Тринадцатая Мара - Мелан Вероника (первая книга .TXT, .FB2) 📗
И будет праздник, будет кровавый пир, будет безудержная ярость, замешанная на черном веселье, полетят в стороны кости.
«Нам не нужен свет, … мы сильнее…» – я отчетливо слышала их голоса. Передо мной застывало то одно искривленное гневным смехом лицо, то другое.
«Мы уничтожим его».
Если я сольюсь с ними воедино, я не просто разобью чертов кокон беспомощности – я уничтожу это место. Мне наконец станет все равно: я избавлюсь от любви к людям и Кьяре, мне станет на неё наплевать. Никаких привязанностей, обнаженная, сверкающая телом нефтяной змеи, свобода. Изнанка станет моим домом, я начну рисовать «отсосы» на телах посетителей кафе…

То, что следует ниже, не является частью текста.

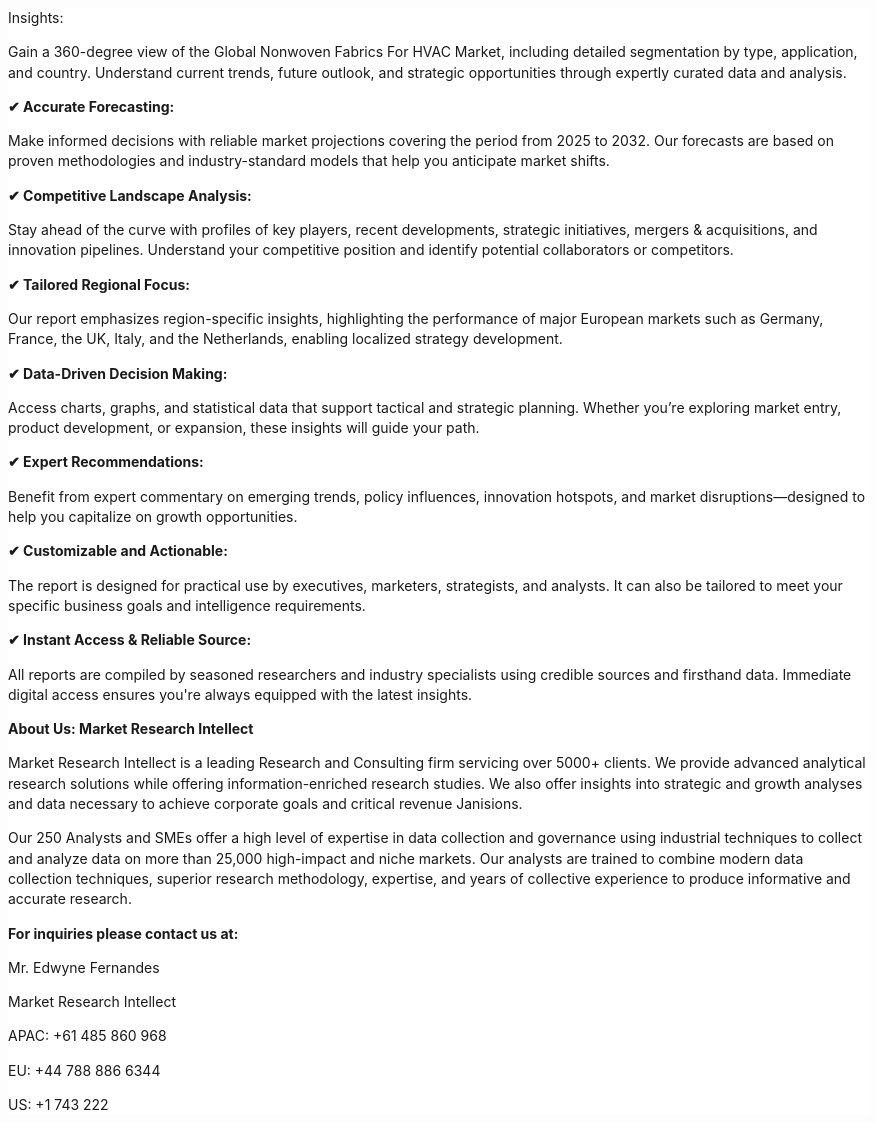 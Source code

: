Insights:</strong></p><p>Gain a 360-degree view of the Global Nonwoven Fabrics For HVAC Market, including detailed segmentation by type, application, and country. Understand current trends, future outlook, and strategic opportunities through expertly curated data and analysis.</p><p><strong>✔ Accurate Forecasting:</strong></p><p>Make informed decisions with reliable market projections covering the period from 2025 to 2032. Our forecasts are based on proven methodologies and industry-standard models that help you anticipate market shifts.</p><p><strong>✔ Competitive Landscape Analysis:</strong></p><p>Stay ahead of the curve with profiles of key players, recent developments, strategic initiatives, mergers &amp; acquisitions, and innovation pipelines. Understand your competitive position and identify potential collaborators or competitors.</p><p><strong>✔ Tailored Regional Focus:</strong></p><p>Our report emphasizes region-specific insights, highlighting the performance of major European markets such as Germany, France, the UK, Italy, and the Netherlands, enabling localized strategy development.</p><p><strong>✔ Data-Driven Decision Making:</strong></p><p>Access charts, graphs, and statistical data that support tactical and strategic planning. Whether you&rsquo;re exploring market entry, product development, or expansion, these insights will guide your path.</p><p><strong>✔ Expert Recommendations:</strong></p><p>Benefit from expert commentary on emerging trends, policy influences, innovation hotspots, and market disruptions&mdash;designed to help you capitalize on growth opportunities.</p><p><strong>✔ Customizable and Actionable:</strong></p><p>The report is designed for practical use by executives, marketers, strategists, and analysts. It can also be tailored to meet your specific business goals and intelligence requirements.</p><p><strong>✔ Instant Access &amp; Reliable Source:</strong></p><p>All reports are compiled by seasoned researchers and industry specialists using credible sources and firsthand data. Immediate digital access ensures you're always equipped with the latest insights.</p><p><strong><span class="font-[700]">About Us: Market Research Intellect</span></strong></p><p><span class="">Market Research Intellect is a leading Research and Consulting firm servicing over 5000+ clients. We provide advanced analytical research solutions while offering information-enriched research studies.&nbsp;</span>We also offer insights into strategic and growth analyses and data necessary to achieve corporate goals and critical revenue Janisions.</p><p><span class="">Our 250 Analysts and SMEs offer a high level of expertise in data collection and governance using industrial techniques to collect and analyze data on more than 25,000 high-impact and niche markets. Our analysts are trained to combine modern data collection techniques, superior research methodology, expertise, and years of collective experience to produce informative and accurate research.</span></p><p><strong>For inquiries please contact us at:</strong></p><p>Mr. Edwyne Fernandes</p><p>Market Research Intellect</p><p>APAC: +61 485 860 968</p><p>EU: +44 788 886 6344</p><p>US: +1 743 222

«Он разлетится на части. Мы ударим…»
Инквизитор светился странным и страшным белесым светом. Сейчас он был силен как никогда, и мне нестерпимо сильно хотелось его уничтожить.
«Сдохни, тварь, сдохни…»
Один шаг, один.
Я заорала страшно, вырываясь на свободу. И шагнула.
Сидд
После крика, который исторгла из себя Мариза, с деревьев должны были сорваться в полет птицы, но никто не сорвался. Потому что в Топи никто не жил, Топь всех жрала.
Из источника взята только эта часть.